═════ Data in this exercise ═════

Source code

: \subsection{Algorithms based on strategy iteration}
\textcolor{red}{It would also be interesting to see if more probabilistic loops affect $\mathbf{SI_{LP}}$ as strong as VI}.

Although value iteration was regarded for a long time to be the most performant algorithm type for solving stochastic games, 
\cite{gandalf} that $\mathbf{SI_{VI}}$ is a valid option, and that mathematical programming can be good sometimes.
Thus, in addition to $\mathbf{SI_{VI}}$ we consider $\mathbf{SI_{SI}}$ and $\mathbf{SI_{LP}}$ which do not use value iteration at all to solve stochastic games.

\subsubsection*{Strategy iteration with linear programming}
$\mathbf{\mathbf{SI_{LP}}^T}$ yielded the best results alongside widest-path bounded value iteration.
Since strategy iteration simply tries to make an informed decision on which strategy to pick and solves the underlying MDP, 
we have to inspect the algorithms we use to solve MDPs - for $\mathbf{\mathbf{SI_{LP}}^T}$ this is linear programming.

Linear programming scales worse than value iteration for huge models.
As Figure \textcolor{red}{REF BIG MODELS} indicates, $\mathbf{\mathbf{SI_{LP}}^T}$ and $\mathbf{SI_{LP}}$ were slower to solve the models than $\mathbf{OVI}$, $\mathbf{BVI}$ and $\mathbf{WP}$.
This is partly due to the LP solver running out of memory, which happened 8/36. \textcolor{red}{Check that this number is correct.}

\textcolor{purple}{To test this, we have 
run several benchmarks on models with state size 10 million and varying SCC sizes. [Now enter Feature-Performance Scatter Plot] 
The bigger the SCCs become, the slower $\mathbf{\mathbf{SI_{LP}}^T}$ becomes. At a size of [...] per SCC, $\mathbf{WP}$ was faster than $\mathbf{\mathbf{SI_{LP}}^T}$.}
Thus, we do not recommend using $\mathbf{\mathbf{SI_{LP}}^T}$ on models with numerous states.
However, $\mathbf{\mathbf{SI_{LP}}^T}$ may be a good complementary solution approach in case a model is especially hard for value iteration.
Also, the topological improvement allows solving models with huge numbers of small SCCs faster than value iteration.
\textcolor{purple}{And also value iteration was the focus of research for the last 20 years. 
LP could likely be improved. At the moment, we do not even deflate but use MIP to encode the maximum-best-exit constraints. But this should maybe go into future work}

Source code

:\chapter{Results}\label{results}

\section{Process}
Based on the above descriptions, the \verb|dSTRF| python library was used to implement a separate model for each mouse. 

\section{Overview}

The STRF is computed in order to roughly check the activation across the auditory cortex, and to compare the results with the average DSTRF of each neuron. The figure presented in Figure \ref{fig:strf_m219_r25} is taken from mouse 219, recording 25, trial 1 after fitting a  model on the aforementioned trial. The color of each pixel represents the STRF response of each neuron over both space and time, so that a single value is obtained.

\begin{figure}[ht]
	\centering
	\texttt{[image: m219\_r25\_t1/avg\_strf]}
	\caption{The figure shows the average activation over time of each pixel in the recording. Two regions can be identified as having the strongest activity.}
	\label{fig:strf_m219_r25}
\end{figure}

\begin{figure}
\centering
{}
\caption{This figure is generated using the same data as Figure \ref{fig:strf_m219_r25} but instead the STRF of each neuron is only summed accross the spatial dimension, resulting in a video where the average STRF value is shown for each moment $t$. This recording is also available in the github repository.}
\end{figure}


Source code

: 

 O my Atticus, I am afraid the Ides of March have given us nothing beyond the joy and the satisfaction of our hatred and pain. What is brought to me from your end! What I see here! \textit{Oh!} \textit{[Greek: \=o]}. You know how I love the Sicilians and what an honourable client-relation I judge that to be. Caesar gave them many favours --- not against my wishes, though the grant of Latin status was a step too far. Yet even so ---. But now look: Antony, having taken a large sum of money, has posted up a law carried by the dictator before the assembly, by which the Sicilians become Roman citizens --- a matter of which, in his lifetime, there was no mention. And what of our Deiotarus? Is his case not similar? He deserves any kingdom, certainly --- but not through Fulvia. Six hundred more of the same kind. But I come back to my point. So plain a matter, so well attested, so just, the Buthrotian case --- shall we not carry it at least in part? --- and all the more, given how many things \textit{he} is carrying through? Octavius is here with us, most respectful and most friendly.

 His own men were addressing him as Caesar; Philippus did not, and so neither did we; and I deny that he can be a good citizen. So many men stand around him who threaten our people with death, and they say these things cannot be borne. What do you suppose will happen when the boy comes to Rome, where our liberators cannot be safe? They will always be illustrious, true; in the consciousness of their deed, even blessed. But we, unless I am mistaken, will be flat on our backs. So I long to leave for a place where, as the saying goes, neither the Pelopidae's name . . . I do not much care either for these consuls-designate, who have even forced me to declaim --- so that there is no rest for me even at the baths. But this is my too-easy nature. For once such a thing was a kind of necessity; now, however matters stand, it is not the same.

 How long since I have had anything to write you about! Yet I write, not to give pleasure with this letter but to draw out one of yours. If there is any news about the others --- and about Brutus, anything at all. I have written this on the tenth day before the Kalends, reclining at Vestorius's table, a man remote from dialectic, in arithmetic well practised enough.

═════

» Task objective
The output should be exactly the lines above from the line containing "Since strategy iteration" to the line containing "run several benchmarks", inclusive, with no other lines.

» Answer section
Since strategy iteration simply tries to make an informed decision on which strategy to pick and solves the underlying MDP, 
we have to inspect the algorithms we use to solve MDPs - for $\mathbf{\mathbf{SI_{LP}}^T}$ this is linear programming.

Linear programming scales worse than value iteration for huge models.
As Figure \textcolor{red}{REF BIG MODELS} indicates, $\mathbf{\mathbf{SI_{LP}}^T}$ and $\mathbf{SI_{LP}}$ were slower to solve the models than $\mathbf{OVI}$, $\mathbf{BVI}$ and $\mathbf{WP}$.
This is partly due to the LP solver running out of memory, which happened 8/36. \textcolor{red}{Check that this number is correct.}

\textcolor{purple}{To test this, we have 
run several benchmarks on models with state size 10 million and varying SCC sizes. [Now enter Feature-Performance Scatter Plot] 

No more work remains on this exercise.